== The task ==
Transcribe exactly the lines below that begin at the line with "YYY contains the different tree models" and stop after the line with "12月17日，由和乐悠悠、人", leaving out every picture.

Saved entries

- Opening Delimiter -

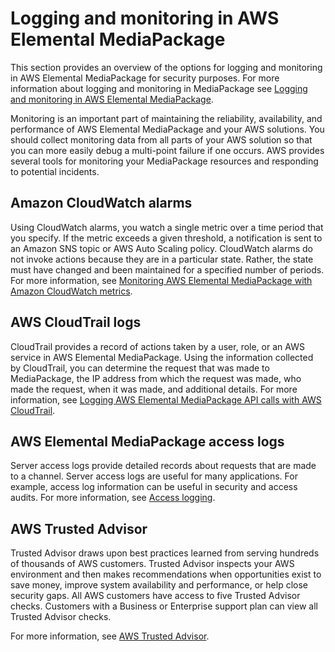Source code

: # Logging and monitoring in AWS Elemental MediaPackage<a name="security-log-monitor"></a>

This section provides an overview of the options for logging and monitoring in AWS Elemental MediaPackage for security purposes\. For more information about logging and monitoring in MediaPackage see [Logging and monitoring in AWS Elemental MediaPackage](monitoring.md)\.

Monitoring is an important part of maintaining the reliability, availability, and performance of AWS Elemental MediaPackage and your AWS solutions\. You should collect monitoring data from all parts of your AWS solution so that you can more easily debug a multi\-point failure if one occurs\. AWS provides several tools for monitoring your MediaPackage resources and responding to potential incidents\.

## Amazon CloudWatch alarms<a name="security-log-monitor-cloudwatch-alarms"></a>

Using CloudWatch alarms, you watch a single metric over a time period that you specify\. If the metric exceeds a given threshold, a notification is sent to an Amazon SNS topic or AWS Auto Scaling policy\. CloudWatch alarms do not invoke actions because they are in a particular state\. Rather, the state must have changed and been maintained for a specified number of periods\. For more information, see [Monitoring AWS Elemental MediaPackage with Amazon CloudWatch metrics](monitoring-cloudwatch.md)\.

## AWS CloudTrail logs<a name="security-log-monitor-cloudtrail-logs"></a>

CloudTrail provides a record of actions taken by a user, role, or an AWS service in AWS Elemental MediaPackage\. Using the information collected by CloudTrail, you can determine the request that was made to MediaPackage, the IP address from which the request was made, who made the request, when it was made, and additional details\. For more information, see [Logging AWS Elemental MediaPackage API calls with AWS CloudTrail](logging-using-cloudtrail.md)\.

## AWS Elemental MediaPackage access logs<a name="security-log-monitor-mediapackage-access-logs"></a>

Server access logs provide detailed records about requests that are made to a channel\. Server access logs are useful for many applications\. For example, access log information can be useful in security and access audits\. For more information, see [Access logging](access-logging.md)\.

## AWS Trusted Advisor<a name="security-log-monitor-trust-advisor"></a>

Trusted Advisor draws upon best practices learned from serving hundreds of thousands of AWS customers\. Trusted Advisor inspects your AWS environment and then makes recommendations when opportunities exist to save money, improve system availability and performance, or help close security gaps\. All AWS customers have access to five Trusted Advisor checks\. Customers with a Business or Enterprise support plan can view all Trusted Advisor checks\.

For more information, see [AWS Trusted Advisor](https://docs.aws.amazon.com/awssupport/latest/user/getting-started.html#trusted-advisor)\.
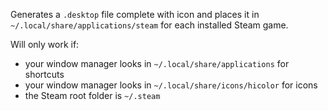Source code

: Generates a `.desktop` file complete with icon and places it in `~/.local/share/applications/steam` for each installed Steam game.

Will only work if:
- your window manager looks in `~/.local/share/applications` for shortcuts
- your window manager looks in `~/.local/share/icons/hicolor` for icons
- the Steam root folder is `~/.steam`
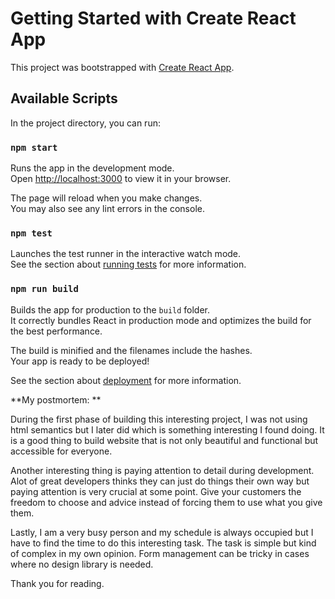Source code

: # Getting Started with Create React App

This project was bootstrapped with [Create React App](https://github.com/facebook/create-react-app).

## Available Scripts

In the project directory, you can run:

### `npm start`

Runs the app in the development mode.\
Open [http://localhost:3000](http://localhost:3000) to view it in your browser.

The page will reload when you make changes.\
You may also see any lint errors in the console.

### `npm test`

Launches the test runner in the interactive watch mode.\
See the section about [running tests](https://facebook.github.io/create-react-app/docs/running-tests) for more information.

### `npm run build`

Builds the app for production to the `build` folder.\
It correctly bundles React in production mode and optimizes the build for the best performance.

The build is minified and the filenames include the hashes.\
Your app is ready to be deployed!

See the section about [deployment](https://facebook.github.io/create-react-app/docs/deployment) for more information.


**My postmortem: **

During the first phase of building this interesting project, I was not using html semantics but I later did which is something interesting I found doing. It is a good thing to build website that is not only beautiful and functional but accessible for everyone.

Another interesting thing is paying attention to detail during development.  Alot of great developers thinks they can just do things their own way but paying attention is very crucial at some point. Give your customers the freedom to choose and advice instead of forcing them to use what you give them.

Lastly, I am a very busy person and my schedule is always occupied but I have to find the time to do this interesting task.  The task is simple but kind of complex in my own opinion. Form management can be tricky in cases where no design library is needed. 

Thank you for reading.
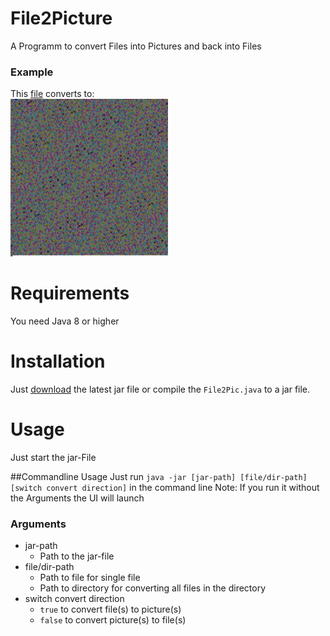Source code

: # File2Picture
A Programm to convert Files into Pictures and back into Files

### Example
This [file](https://github.com/Swaggeroo/File2Picture/blob/master/doc/example.txt) converts to:<br>
<img src="doc/outputPictures/example.txt.png" alt="after" width="50%" height="auto"/>

# Requirements
You need Java 8 or higher

# Installation
Just [download](https://github.com/Swaggeroo/File2Picture/releases/latest) the latest jar file or compile the `File2Pic.java` to a jar file.

# Usage
Just start the jar-File

##Commandline Usage
Just run `java -jar [jar-path] [file/dir-path] [switch convert direction]` in the command line
Note: If you run it without the Arguments the UI will launch
### Arguments
- jar-path
  - Path to the jar-file
- file/dir-path
  - Path to file for single file
  - Path to directory for converting all files in the directory
- switch convert direction
  - `true` to convert file(s) to picture(s)
  - `false` to convert picture(s) to file(s)
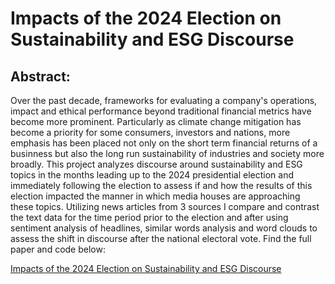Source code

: Impacts of the 2024 Election on Sustainability and ESG Discourse
================================================================
Abstract:
----------------------------------------------------------------
Over the past decade, frameworks for evaluating a company's operations, impact and ethical performance beyond traditional financial metrics have become more prominent. Particularly as climate change mitigation  has become a priority for some consumers, investors and nations, more emphasis has been placed not only on the short term financial returns of a businness but also the long run sustainability of industries and society more broadly. This project analyzes discourse around sustainability and ESG topics in the months leading up to the 2024 presidential election and immediately following the election to assess if and how the results of this election impacted the manner in which media houses are approaching these topics. Utilizing news articles from 3 sources I compare and contrast the text data for the time period prior to the election and after using sentiment analysis of headlines, similar words analysis and word clouds to assess the shift in discourse after the national electoral vote. Find the full paper and code below:

[Impacts of the 2024 Election on Sustainability and ESG Discourse](https://colab.research.google.com/drive/1C2NByhTWulFOzcxcqyddlmzg5O99MKmM?usp=drive_open#scrollTo=DCPDP-0iUmRt)

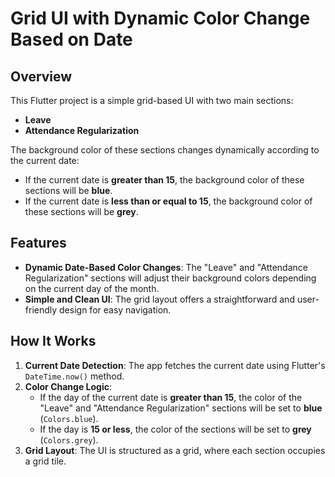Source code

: # Grid UI with Dynamic Color Change Based on Date

## Overview
This Flutter project is a simple grid-based UI with two main sections:
- **Leave**
- **Attendance Regularization**

The background color of these sections changes dynamically according to the current date:
- If the current date is **greater than 15**, the background color of these sections will be **blue**.
- If the current date is **less than or equal to 15**, the background color of these sections will be **grey**.

## Features
- **Dynamic Date-Based Color Changes**: The "Leave" and "Attendance Regularization" sections will adjust their background colors depending on the current day of the month.
- **Simple and Clean UI**: The grid layout offers a straightforward and user-friendly design for easy navigation.

## How It Works
1. **Current Date Detection**: The app fetches the current date using Flutter's `DateTime.now()` method.
2. **Color Change Logic**:
   - If the day of the current date is **greater than 15**, the color of the "Leave" and "Attendance Regularization" sections will be set to **blue** (`Colors.blue`).
   - If the day is **15 or less**, the color of the sections will be set to **grey** (`Colors.grey`).
3. **Grid Layout**: The UI is structured as a grid, where each section occupies a grid tile.





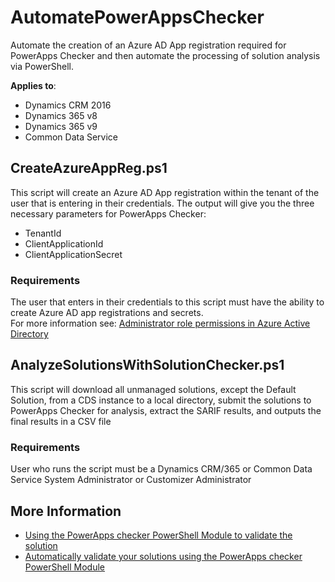 # AutomatePowerAppsChecker

Automate the creation of an Azure AD App registration required for PowerApps Checker and then automate the processing of solution analysis via PowerShell.  

**Applies to**:

- Dynamics CRM 2016
- Dynamics 365 v8
- Dynamics 365 v9
- Common Data Service

## CreateAzureAppReg.ps1

This script will create an Azure AD App registration within the tenant of the user that is entering in their credentials. The output will give you the three necessary parameters for PowerApps Checker:

- TenantId
- ClientApplicationId
- ClientApplicationSecret

### Requirements

The user that enters in their credentials to this script must have the ability to create Azure AD app registrations and secrets. <br>
For more information see: [Administrator role permissions in Azure Active Directory](https://docs.microsoft.com/azure/active-directory/users-groups-roles/directory-assign-admin-roles)

## AnalyzeSolutionsWithSolutionChecker.ps1

This script will download all unmanaged solutions, except the Default Solution, from a CDS instance to a local directory, submit the solutions to PowerApps Checker for analysis, extract the SARIF results, and outputs the final results in a CSV file

### Requirements

User who runs the script must be a Dynamics CRM/365 or Common Data Service System Administrator or Customizer Administrator

## More Information

- [Using the PowerApps checker PowerShell Module to validate the solution](https://nishantrana.me/2019/07/12/using-the-powerapps-checker-powershell-module-to-validate-the-solution/) <br>
- [Automatically validate your solutions using the PowerApps checker PowerShell Module](https://powerapps.microsoft.com/blog/automatically-validate-your-solutions-using-the-powerapps-checker-powershell-module/) <br>
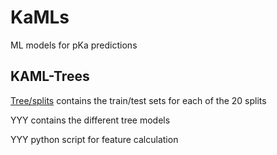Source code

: # KaMLs
ML models for pKa predictions

## KAML-Trees

[Tree/splits](splits) contains the train/test sets for each of the 20 splits

YYY contains the different tree models

YYY python script for feature calculation

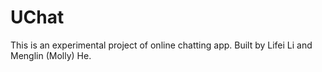 # UChat

This is an experimental project of online chatting app. Built by Lifei Li and Menglin (Molly) He.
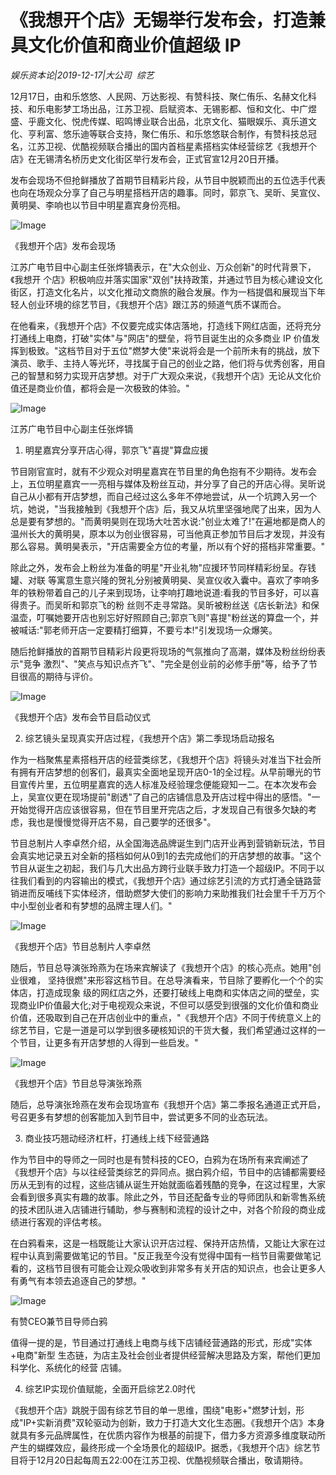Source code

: # 《我想开个店》无锡举行发布会，打造兼具文化价值和商业价值超级 IP

*娱乐资本论|2019-12-17|大公司 
                                                综艺*

12月17日，由和乐悠悠、人民网、万达影视、有赞科技、聚仁侑乐、名赫文化科技、和乐电影梦工场出品，江苏卫视、启赋资本、无锡影都、恒和文化、中广煜盛、乎鹿文化、悦虎传媒、昭鸣博业联合出品，北京文化、猫眼娱乐、真乐道文化、亨利富、悠乐迪等联合支持，聚仁侑乐、和乐悠悠联合制作，有赞科技总冠名，江苏卫视、优酷视频联合播出的国内首档星素搭档实体经营综艺《我想开个店》在无锡清名桥历史文化街区举行发布会，正式官宣12月20日开播。

发布会现场不但抢鲜播放了首期节目精彩片段，从节目中脱颖而出的五位选手代表也向在场观众分享了自己与明星搭档开店的趣事。同时，郭京飞、吴昕、吴宣仪、黄明昊、李响也以节目中明星嘉宾身份亮相。

![Image](https://p3.pstatp.com/large/pgc-image/03353bd387bd4136a8c50e1186ab5376)

《我想开个店》发布会现场

江苏广电节目中心副主任张烨镝表示，在"大众创业、万众创新"的时代背景下，《我想开 个店》积极响应并落实国家"双创"扶持政策，并通过节目为核心建设文化街区，打造文化名片，以文化推动文商旅的融合发展。作为一档提倡和展现当下年轻人创业环境的综艺节目，《我想开个店》跟江苏的频道气质不谋而合。

在他看来，《我想开个店》不仅要完成实体店落地，打造线下网红店面，还将充分打通线上电商，打破"实体"与"网店"的壁垒，将节目诞生出的众多商业 IP 价值发挥到极致。"这档节目对于五位"燃梦大使"来说将会是一个前所未有的挑战，放下演员、歌手、主持人等光环，寻找属于自己的创业之路，他们将与优秀创客，用自己的智慧和努力实现开店梦想。对于广大观众来说，《我想开个店》无论从文化价值还是商业价值，都将会是一次极致的体验。"

![Image](https://p3.pstatp.com/large/pgc-image/970aecf8a4e24e18b615051c3f4fbfb6)

江苏广电节目中心副主任张烨镝

1. 明星嘉宾分享开店心得，郭京飞"喜提"算盘应援

节目刚官宣时，就有不少观众对明星嘉宾在节目里的角色抱有不少期待。发布会上，五位明星嘉宾一一亮相与媒体及粉丝互动，并分享了自己的开店心得。吴昕说自己从小都有开店梦想，而自己经过这么多年不停地尝试，从一个坑跨入另一个坑，她说，"当我接触到《我想开个店》后，我又从坑里坚强地爬了出来，因为人总是要有梦想的。"而黄明昊则在现场大吐苦水说:"创业太难了!"在遍地都是商人的温州长大的黄明昊，原本以为创业很容易，可当他真正参加节目后才发现，并没有那么容易。黄明昊表示，"开店需要全方位的考量，所以有个好的搭档非常重要。"

除此之外，发布会上粉丝为准备的明星"开业礼物"应援环节同样精彩纷呈。存钱罐、对联 等寓意生意兴隆的贺礼分别被黄明昊、吴宣仪收入囊中。喜欢了李响多年的铁粉带着自己的儿子来到现场，让李响打趣地说道:看我的节目多好，可以喜得贵子。而吴昕和郭京飞的粉 丝则不走寻常路。吴昕被粉丝送《店长新法》和保温壶，叮嘱她要开店也别忘好好照顾自己;郭京飞则"喜提"粉丝送的算盘一个，并被喊话:"郭老师开店一定要精打细算，不要亏本!"引发现场一众爆笑。

随后抢鲜播放的首期节目精彩片段更将现场的气氛推向了高潮，媒体及粉丝纷纷表示"竞争 激烈"、"笑点与知识点齐飞"、"完全是创业前的必修手册"等，给予了节目很高的期待与评价。

![Image](https://p3.pstatp.com/large/pgc-image/903f0533420d4ea5b0ae5dfc407738f5)

《我想开个店》发布会节目启动仪式

2. 综艺镜头呈现真实开店过程，《我想开个店》第二季现场启动报名

作为一档聚焦星素搭档开店的经营类综艺，《我想开个店》将镜头对准当下社会所有拥有开店梦想的创客们，最真实全面地呈现开店0-1的全过程。从早前曝光的节目宣传片里，五位明星嘉宾的选人标准及经验理念便能窥知一二。在本次发布会上，吴宣仪更在现场提前"剧透"了自己的店铺信息及开店过程中得出的感悟。"一开始觉得开店应该很容易，但在节目里开完店之后，才发现自己有很多欠缺的考虑，我也是慢慢觉得开店不易，自己要学的还很多"。

节目总制片人李卓然介绍，从全国海选品牌诞生到门店开业再到营销新玩法，节目会真实地记录五对全新的搭档如何从0到1的去完成他们的开店梦想的故事。"这个节目从诞生之初起，我们与几大出品方跨行业联手致力打造一个超级IP。不同于以往我们看到的内容输出的模式，《我想开个店》通过综艺引流的方式打通全链路营销进而反哺线下实体经济，借助燃梦大使们的影响力来助推我们社会里千千万万个中小型创业者和有梦想的品牌主理人们。"

![Image](https://p3.pstatp.com/large/pgc-image/8d67975b8b5f49af9ded8bcad001096d)

《我想开个店》节目总制片人李卓然

随后，节目总导演张玲燕为在场来宾解读了《我想开个店》的核心亮点。她用"创业很难， 坚持很燃"来形容这档节目。在总导演看来，节目除了要孵化一个个的实体店，打造成现象 级的网红店之外，还要打破线上电商和实体店之间的壁垒，实现商业IP价值最大化;对于电视观众来说，不但可以感受到很强的文化价值和商业价值，还吸取到自己在开店创业中的重点，"《我想开个店》不同于传统意义上的综艺节目，它是一道是可以学到很多硬核知识的干货大餐，我们希望通过这样的一个节目，让更多有开店梦想的人得到一些启发。"

![Image](https://p3.pstatp.com/large/pgc-image/68709cfcb55849e893564086c56340fe)

《我想开个店》节目总导演张玲燕

随后，总导演张玲燕在发布会现场宣布《我想开个店》第二季报名通道正式开启，号召更多有梦想的创客能加入到节目中，尝试更多不同的业态玩法。

3. 商业技巧翘动经济杠杆，打通线上线下经营通路

作为节目中的导师之一同时也是有赞科技的CEO，白鸦为在场所有来宾阐述了《我想开个店》与以往经营类综艺的异同点。据白鸦介绍，节目中的店铺都需要经历从无到有的过程，这些店铺从诞生开始就面临着残酷的竞争，在这过程里，大家会看到很多真实有趣的故事。除此之外，节目还配备专业的导师团队和新零售系统的技术团队进入店铺进行辅助，参与赛制和流程的设计之中，对各个阶段的商业成绩进行客观的评估考核。

在白鸦看来，这是一档既能让大家认识开店过程、保持开店热情，又能让大家在过程中认真到需要做笔记的节目。"反正我至今没有觉得中国有一档节目需要做笔记看的，这档节目很有可能会让观众吸收到非常多有关开店的知识点，也会让更多人有勇气有本领去追逐自己的梦想。"

![Image](https://p3.pstatp.com/large/pgc-image/d148f834757d4dc9ace8146a851d9c77)

有赞CEO兼节目导师白鸦

值得一提的是，节目通过打通线上电商与线下店铺经营通路的形式，形成"实体+电商"新型 生态链，为店主及社会创业者提供经营解决思路及方案，帮他们更加科学化、系统化的经营 店铺。

4. 综艺IP实现价值赋能，全面开启综艺2.0时代

《我想开个店》跳脱于固有综艺节目的单一思维，围绕"电影+"燃梦计划，形成"IP+实新消费"双轮驱动为创新，致力于打造大文化生态圈。《我想开个店》本身就具有多元品牌属性，在优质内容作为根基的前提下，借力多方资源多维度联动所产生的蝴蝶效应，最终形成一个全场景化的超级IP。据悉，《我想开个店》综艺节目将于12月20日起每周五22:00在江苏卫视、优酷视频联合播出，敬请期待。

- Closing Delimiter -

== Answer section ==
YYY contains the different tree models

YYY python script for feature calculation

 # UChat

This is an experimental project of online chatting app. Built by Lifei Li and Menglin (Molly) He.
Source code

: # 《我想开个店》无锡举行发布会，打造兼具文化价值和商业价值超级 IP

*娱乐资本论|2019-12-17|大公司 
                                                综艺*

12月17日，由和乐悠悠、人民网、万达影视、有赞科技、聚仁侑乐、名赫文化科技、和乐电影梦工场出品，江苏卫视、启赋资本、无锡影都、恒和文化、中广煜盛、乎鹿文化、悦虎传媒、昭鸣博业联合出品，北京文化、猫眼娱乐、真乐道文化、亨利富、悠乐迪等联合支持，聚仁侑乐、和乐悠悠联合制作，有赞科技总冠名，江苏卫视、优酷视频联合播出的国内首档星素搭档实体经营综艺《我想开个店》在无锡清名桥历史文化街区举行发布会，正式官宣12月20日开播。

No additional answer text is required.